Pues, termino como comencé: ¡Maldita sea las costumbres y los hábitos! Cuando apresuradamente salía del baño, instintivamente, con esta maldita mano de firmar escrituras, affidavits y cursilerías legales, bajé la cadena y... ¡adiós orgullos y miserias! ¡Se fue, coño, se fue! No pude retratarlo, no lo pude compartir con ustedes y ya jamás en la vida, me las podré echar por ser el autor del fenómeno. Me lo imaginaba en exhibiciones, como retrato, pintura, escultura o como objeto de alguna danza o modelo de una nueva forma arquitectónica. Tal vez alguna escuela se originaría en su nombre, o quizá un nuevo estilo o alguna columna o capitel, adorno o aderezo como la jónica o dórica, pero llamándose la ramonesca. Prendas en oro macizo imitándolo. ¡Oh Dios mío, un sueño! Reinas, gobernantes, artistas y ricos de todas clases con pendientes, cadenas, relojes, pulseras y collares con incrustaciones en piedras preciosas. Óperas y teatros disputándose sus formas para llevarla de plaza en plaza por todo el mundo. Alguna oda se le cantaría y un obelisco se le erigiría mientras los escritores soñarían con un Nóbel en su nombre. Estudios comparativos, cursos interdisciplinarios y talleres y laboratorios serían su destino. ¡Maravilloso objeto de todas las artes, y perdido! Desde Puerto Rico para el mundo. E, inevitablemente, me entretuve con la idea de que los geniecillos arquitectos Cordero y Marquéz y otros embelequeros se especializaran en conferencias y tratados ramonescos mientras se relamían humillando a sus estudiantes con un grito de ¡baja eso, baja eso!

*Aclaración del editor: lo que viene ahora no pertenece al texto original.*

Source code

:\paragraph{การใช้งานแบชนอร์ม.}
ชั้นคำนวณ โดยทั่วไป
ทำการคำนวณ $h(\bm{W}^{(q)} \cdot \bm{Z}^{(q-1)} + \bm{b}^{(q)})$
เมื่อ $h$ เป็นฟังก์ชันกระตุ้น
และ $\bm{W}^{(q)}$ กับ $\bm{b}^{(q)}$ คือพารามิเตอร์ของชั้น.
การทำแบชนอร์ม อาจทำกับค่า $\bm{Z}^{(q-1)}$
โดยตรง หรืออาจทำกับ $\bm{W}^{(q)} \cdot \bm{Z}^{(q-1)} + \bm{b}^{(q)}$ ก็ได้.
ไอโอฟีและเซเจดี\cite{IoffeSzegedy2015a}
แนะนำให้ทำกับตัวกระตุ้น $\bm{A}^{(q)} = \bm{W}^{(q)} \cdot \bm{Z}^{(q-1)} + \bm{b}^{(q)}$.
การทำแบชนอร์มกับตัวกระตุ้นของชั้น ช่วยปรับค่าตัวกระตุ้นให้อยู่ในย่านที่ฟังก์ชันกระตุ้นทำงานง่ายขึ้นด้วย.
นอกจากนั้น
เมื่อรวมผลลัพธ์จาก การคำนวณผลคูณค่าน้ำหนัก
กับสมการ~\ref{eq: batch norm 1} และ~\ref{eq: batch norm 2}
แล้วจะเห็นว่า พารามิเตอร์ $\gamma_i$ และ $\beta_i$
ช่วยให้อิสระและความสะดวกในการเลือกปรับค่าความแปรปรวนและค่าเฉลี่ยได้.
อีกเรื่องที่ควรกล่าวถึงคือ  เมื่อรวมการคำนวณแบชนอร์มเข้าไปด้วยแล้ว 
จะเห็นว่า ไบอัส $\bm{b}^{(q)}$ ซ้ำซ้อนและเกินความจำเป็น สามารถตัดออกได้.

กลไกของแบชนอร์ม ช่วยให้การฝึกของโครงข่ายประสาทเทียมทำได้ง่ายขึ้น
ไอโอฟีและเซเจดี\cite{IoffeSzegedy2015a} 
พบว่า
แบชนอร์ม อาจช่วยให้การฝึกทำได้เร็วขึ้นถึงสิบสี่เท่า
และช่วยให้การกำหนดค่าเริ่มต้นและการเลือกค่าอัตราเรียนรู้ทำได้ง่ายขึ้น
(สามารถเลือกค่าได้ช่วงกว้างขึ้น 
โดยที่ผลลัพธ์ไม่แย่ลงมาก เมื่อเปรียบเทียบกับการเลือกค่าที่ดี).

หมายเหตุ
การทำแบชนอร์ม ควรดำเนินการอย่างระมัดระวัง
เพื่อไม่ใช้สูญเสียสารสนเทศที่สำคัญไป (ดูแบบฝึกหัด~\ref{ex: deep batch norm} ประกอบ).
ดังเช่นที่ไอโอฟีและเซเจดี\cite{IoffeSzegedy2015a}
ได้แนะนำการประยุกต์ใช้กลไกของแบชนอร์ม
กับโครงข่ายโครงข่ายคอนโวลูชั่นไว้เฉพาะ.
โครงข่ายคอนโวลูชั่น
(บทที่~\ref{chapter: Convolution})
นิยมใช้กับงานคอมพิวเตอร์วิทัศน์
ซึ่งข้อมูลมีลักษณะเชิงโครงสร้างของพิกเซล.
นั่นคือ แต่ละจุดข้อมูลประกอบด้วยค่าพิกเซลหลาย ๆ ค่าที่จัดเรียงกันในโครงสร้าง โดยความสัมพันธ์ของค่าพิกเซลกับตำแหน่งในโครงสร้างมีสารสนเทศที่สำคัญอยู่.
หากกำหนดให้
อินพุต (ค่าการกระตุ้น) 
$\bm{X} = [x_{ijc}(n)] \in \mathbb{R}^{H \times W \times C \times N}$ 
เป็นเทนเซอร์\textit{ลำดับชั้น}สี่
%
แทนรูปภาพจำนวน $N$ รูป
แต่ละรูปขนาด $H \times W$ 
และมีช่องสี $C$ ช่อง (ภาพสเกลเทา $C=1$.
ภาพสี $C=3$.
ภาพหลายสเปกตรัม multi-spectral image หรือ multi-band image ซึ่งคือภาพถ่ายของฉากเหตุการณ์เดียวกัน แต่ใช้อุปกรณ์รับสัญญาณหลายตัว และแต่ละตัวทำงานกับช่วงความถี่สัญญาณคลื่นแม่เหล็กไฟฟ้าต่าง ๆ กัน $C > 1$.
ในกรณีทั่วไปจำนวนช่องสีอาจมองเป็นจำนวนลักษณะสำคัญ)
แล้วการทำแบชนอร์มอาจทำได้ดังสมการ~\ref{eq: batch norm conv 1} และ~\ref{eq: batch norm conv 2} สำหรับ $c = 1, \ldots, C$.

Sé que un ejemplar así no se repetirá. Cincuenta y seis años de espera casi van a la par con el recorrido de la órbita del cometa Harley. Lo perdí. Confieso que el impacto me paralizó y no hice nada por detener su rápida huída en el acuoso y fugaz remolino de su partida. En los estertores de su existencia, y como grito de agonía, me pareció que con la última puntita luctuosamente me decía adiós. Y con un taco en la garganta, un apretón en el pecho, los ojos humedecidos y una cobardía increíble, no lo seguí.
Hasta la vista, babys. Solo Dios es mi testigo.
La casa triste.
PD. Su madre me acaba de decir que fue por la yuca que me comí ayer.
(La publicación de éste artículo es autorizada y en cumplimiento con la voluntad expresa del autor.)